Pick targets alone if you have a single-project, locally invoked pipeline and you just want tar_make() to rebuild stale objects.

Pick daggle (with or without targets inside) if you need scheduling, retries, notifications, deadlines, parallel DAGs, or run history.


cron + Rscript

The incumbent for most R users doing scheduled work: a crontab line that calls Rscript some_script.R.

cron + Rscript daggle
Dependencies between scripts Implicit (run order, hope for the best) Explicit depends: with parallel execution
Failure visibility Buried in syslog or email Structured events, daggle status, hooks
Retries DIY in each script Declarative retry: { limit: 3, backoff: exponential }
Timeouts None (runaway R processes forever) SIGTERM then SIGKILL with process group cleanup
Passing data between scripts Hardcoded temp file paths ::daggle-output:: markers + per-run artifact dir
History None Full run history with logs and artifacts
Triggers Time only Cron + file watch + webhook + on_dag + git + condition
Setup cost Zero go install + one YAML file

Migration is incremental.
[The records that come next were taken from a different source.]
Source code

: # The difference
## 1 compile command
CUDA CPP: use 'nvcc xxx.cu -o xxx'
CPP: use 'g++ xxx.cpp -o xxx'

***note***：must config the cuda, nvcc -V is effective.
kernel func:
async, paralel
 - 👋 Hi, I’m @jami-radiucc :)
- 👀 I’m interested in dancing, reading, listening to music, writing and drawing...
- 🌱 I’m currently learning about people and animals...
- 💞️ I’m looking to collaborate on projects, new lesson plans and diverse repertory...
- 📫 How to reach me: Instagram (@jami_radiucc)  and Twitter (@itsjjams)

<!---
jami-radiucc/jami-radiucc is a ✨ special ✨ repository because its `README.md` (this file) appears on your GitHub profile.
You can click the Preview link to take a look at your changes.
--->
You can put one script behind daggle, keep the rest in cron, and migrate the rest as you see value.

Pick cron alone if you have a single script, no dependencies, no failure notifications needed, and you’re happy reading syslog.

Pick daggle if anything on that list starts to pinch.


dagu

dagu is the closest spiritual ancestor – same philosophy: single binary, YAML DAGs, file-based storage, local-first. daggle takes inspiration from it.

dagu daggle
Language awareness None – all steps are shell commands R-native: script:, r_expr:, test:, check:, quarto:, …
R step boilerplate command: Rscript --no-save --no-restore script.R script: script.R
renv / library mgmt Manual env var setup Auto-detect renv.lock, set R_LIBS_USER
R version constraints DIY r_version: ">= 4.3"
Test output Exit code only Structured pass/fail/skip + coverage
R CMD check DIY shell command check: with parsed errors/warnings/notes
Rendering DIY quarto: and rmd: with format and site support
Process observability None Per-step peak_rss_kb, user_cpu_sec, sys_cpu_sec
Live monitoring Web UI polling daggle monitor TUI + SSE event stream

The gap: dagu treats R like any other shell command. It has no concept of what an R CMD check warning means, what renv is, or why a testthat failure should show which tests failed.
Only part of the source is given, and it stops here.